Your answer should consist only of the lines below from the one with "43.203.192.90" through the one with "- 规范程序：缺少规范程序、", copied exactly.

Collected data:
[Start of section]
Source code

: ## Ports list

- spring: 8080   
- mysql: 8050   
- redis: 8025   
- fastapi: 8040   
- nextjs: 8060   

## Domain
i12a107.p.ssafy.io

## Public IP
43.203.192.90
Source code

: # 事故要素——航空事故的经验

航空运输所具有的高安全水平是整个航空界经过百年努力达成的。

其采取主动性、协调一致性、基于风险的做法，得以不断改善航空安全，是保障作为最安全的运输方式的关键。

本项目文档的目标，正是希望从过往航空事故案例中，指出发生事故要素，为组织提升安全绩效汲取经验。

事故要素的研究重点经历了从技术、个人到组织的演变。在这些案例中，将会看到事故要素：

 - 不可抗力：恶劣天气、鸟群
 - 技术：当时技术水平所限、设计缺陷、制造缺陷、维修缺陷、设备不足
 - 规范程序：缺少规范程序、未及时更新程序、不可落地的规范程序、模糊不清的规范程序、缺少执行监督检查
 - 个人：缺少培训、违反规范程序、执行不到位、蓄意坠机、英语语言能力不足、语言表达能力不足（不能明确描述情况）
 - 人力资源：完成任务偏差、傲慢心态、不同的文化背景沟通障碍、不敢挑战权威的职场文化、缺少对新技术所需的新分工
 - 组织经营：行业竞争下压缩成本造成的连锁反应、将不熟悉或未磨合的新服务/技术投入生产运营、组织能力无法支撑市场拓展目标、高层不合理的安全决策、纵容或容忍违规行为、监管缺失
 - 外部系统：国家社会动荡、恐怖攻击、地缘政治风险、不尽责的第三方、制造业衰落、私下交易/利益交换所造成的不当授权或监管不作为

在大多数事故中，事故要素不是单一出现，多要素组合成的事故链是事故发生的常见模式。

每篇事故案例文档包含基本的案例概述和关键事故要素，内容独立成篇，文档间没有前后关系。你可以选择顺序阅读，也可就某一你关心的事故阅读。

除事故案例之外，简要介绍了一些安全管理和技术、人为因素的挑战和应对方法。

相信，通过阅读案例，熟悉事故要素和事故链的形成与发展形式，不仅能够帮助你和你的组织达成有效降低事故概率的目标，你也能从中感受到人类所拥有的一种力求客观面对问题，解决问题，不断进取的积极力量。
[End of section]
__WRITTEN SOLUTION__.
43.203.192.90
Source code

: # 事故要素——航空事故的经验

航空运输所具有的高安全水平是整个航空界经过百年努力达成的。

其采取主动性、协调一致性、基于风险的做法，得以不断改善航空安全，是保障作为最安全的运输方式的关键。

本项目文档的目标，正是希望从过往航空事故案例中，指出发生事故要素，为组织提升安全绩效汲取经验。

事故要素的研究重点经历了从技术、个人到组织的演变。在这些案例中，将会看到事故要素：

 - 不可抗力：恶劣天气、鸟群
 - 技术：当时技术水平所限、设计缺陷、制造缺陷、维修缺陷、设备不足
 - 规范程序：缺少规范程序、未及时更新程序、不可落地的规范程序、模糊不清的规范程序、缺少执行监督检查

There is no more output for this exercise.